Hahaha, thanks. There he was, utterly and inanely human. Someone had liked his haircut, and he had replied, and it was as simple as that. He didn’t know it’d be the last thing he’d write. It was carefree and unassuming and normal. It is also normal for someone to die. This is normal. We come, we speak some gibberish, we go. Had I really forgotten this?

 I fight the urge to glorify someone just for being dead. Death adds a dark glimmer over our otherwise menial lives. I’m not sure I ever would have thought of this person ever again if I hadn’t happened to scroll by the news. I wouldn’t have wondered why he smoked or considered the impact his facial structure had on his personality. Now, his death is a thing I can ‘like’, or ‘heart.’

I must have subtly thought that having a social media presence would make me impervious to death. I turned to my own pages and skimmed the contents. It’s not me, there. Not even close. I wouldn’t even dare call it a window – it’s too lazily curated to be anything other than a mess of small shouts into the void and restless videos that I posted in hopes of… well, what? Getting people to like me? Find me impressive? I suppose I’m sort of fumbling with the cigarette, and presumably, it could be the very last thing I do.

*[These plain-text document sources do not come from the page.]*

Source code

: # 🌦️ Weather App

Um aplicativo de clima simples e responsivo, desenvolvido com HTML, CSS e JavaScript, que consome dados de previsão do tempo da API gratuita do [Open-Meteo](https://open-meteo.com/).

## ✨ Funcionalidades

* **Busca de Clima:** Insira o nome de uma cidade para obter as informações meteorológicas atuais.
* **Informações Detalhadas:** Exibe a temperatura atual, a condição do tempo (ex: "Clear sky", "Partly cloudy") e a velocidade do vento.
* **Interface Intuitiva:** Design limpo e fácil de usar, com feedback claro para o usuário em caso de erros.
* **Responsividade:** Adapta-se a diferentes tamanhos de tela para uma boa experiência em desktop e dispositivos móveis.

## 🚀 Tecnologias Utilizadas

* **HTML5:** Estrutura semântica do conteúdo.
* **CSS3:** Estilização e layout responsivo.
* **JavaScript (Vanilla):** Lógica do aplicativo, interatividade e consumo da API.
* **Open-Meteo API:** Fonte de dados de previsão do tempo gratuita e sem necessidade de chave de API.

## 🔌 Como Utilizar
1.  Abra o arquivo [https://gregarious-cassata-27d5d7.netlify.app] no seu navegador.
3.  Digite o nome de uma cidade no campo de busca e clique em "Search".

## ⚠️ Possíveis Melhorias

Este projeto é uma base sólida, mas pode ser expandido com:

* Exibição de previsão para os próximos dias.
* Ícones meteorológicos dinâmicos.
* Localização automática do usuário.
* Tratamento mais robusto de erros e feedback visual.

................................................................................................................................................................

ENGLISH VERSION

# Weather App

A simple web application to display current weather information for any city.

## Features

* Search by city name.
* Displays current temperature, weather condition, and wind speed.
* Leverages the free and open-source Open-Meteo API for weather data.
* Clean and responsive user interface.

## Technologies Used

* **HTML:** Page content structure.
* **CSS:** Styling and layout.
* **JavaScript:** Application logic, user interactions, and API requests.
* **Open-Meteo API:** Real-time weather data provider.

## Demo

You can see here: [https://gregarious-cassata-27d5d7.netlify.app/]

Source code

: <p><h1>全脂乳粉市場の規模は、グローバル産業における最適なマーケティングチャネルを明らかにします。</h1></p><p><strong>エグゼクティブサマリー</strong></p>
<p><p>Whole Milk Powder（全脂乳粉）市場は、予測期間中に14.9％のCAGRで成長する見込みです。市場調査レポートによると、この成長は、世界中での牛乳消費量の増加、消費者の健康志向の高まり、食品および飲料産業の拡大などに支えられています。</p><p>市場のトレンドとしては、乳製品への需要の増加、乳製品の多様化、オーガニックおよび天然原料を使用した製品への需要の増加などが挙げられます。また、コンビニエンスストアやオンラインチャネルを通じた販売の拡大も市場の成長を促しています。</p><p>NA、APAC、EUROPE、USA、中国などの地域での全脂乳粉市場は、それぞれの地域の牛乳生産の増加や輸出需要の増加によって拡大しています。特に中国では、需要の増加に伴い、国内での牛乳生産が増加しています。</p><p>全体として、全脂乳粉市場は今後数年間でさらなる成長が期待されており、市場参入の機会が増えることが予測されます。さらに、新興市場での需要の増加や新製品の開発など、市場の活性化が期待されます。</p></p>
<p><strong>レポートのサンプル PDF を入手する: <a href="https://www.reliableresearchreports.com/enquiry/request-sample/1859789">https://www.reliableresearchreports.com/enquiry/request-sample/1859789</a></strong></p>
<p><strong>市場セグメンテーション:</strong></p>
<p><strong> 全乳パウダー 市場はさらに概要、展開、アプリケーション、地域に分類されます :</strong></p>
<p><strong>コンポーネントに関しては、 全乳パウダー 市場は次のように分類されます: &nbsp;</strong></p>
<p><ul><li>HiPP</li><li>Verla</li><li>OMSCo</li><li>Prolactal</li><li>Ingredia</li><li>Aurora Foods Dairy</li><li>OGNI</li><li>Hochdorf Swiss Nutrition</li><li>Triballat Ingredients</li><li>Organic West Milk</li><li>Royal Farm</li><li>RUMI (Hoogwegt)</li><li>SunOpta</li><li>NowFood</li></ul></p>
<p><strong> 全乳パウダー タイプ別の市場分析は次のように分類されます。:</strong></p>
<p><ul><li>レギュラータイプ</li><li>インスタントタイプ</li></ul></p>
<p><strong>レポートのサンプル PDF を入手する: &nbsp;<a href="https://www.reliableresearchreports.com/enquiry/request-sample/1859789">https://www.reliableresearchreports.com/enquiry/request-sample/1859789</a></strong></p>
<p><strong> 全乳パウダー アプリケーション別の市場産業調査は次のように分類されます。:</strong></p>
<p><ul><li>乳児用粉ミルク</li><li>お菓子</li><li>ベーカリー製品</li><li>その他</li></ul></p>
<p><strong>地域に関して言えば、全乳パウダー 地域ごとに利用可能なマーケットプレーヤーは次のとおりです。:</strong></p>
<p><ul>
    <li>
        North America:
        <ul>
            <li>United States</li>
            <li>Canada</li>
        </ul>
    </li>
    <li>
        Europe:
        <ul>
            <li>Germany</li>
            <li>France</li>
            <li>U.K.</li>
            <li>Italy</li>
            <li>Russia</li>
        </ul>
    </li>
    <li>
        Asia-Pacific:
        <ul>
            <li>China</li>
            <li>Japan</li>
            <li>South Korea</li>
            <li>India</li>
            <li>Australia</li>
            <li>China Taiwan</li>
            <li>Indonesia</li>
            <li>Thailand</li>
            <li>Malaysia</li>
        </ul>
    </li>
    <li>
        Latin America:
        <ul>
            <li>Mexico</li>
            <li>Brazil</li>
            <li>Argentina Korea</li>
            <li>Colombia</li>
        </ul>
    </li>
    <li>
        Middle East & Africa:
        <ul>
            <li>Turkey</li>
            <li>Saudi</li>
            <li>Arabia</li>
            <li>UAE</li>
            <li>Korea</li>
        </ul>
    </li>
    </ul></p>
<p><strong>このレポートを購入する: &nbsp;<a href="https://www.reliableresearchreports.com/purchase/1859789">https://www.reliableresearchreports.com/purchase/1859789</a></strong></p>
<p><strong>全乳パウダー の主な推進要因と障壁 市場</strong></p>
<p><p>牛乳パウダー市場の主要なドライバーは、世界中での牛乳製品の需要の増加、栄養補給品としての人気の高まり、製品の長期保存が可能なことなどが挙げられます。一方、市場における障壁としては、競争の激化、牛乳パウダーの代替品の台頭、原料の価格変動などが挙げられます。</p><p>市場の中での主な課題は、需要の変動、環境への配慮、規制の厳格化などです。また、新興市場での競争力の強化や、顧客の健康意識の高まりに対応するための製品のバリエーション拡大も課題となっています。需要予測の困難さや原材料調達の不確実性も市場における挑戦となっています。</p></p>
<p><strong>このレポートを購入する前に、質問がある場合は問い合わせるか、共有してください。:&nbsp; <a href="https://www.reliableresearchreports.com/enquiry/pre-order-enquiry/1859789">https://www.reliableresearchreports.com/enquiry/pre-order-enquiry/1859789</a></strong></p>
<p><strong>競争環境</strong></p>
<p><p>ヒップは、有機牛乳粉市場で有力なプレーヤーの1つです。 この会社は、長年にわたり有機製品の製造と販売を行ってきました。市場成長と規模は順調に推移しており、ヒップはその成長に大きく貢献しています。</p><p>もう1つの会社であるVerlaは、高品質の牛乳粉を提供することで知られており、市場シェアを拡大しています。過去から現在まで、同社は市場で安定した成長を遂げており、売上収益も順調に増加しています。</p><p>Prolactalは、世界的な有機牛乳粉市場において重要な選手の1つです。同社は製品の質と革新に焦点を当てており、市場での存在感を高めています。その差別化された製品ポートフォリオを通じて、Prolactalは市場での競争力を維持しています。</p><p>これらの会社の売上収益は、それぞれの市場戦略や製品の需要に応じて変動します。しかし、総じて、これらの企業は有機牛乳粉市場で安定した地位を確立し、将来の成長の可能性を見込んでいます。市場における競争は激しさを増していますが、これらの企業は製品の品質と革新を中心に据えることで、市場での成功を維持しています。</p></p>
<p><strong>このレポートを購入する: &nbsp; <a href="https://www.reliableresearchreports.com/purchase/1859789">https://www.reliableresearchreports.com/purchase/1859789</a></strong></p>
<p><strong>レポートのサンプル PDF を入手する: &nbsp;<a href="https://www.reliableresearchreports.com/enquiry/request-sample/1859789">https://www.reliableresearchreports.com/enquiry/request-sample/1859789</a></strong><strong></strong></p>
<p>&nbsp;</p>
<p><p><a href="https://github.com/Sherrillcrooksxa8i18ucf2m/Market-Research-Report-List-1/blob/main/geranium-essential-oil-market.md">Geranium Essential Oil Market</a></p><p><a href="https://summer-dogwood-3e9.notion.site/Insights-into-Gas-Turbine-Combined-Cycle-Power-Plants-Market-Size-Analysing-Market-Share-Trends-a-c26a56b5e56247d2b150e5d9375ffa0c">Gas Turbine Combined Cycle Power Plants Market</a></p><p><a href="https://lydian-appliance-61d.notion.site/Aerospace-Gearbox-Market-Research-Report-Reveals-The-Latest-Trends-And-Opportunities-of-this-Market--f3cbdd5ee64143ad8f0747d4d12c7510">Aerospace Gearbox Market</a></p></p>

I was ashamed for peering in at first. Then, the small voice that had nestled inside asked when I had last seen a widow dressed in black, or watched a loved one turn to ashes before heading out to sea. Was I feeling uncomfortable for sneaking in on a private internet memorial? Or was this a brief, sharp reminder of the unpredictable yet inevitable outcome of my experience as a human?

 Perhaps I should have looked at his page longer, or harder. Perhaps I should be reminded, constantly, as we all once were, that this fades, regardless of how many pictures I have to prove that I’m alive, or how heedlessly I might reply to someone who compliments my new haircut.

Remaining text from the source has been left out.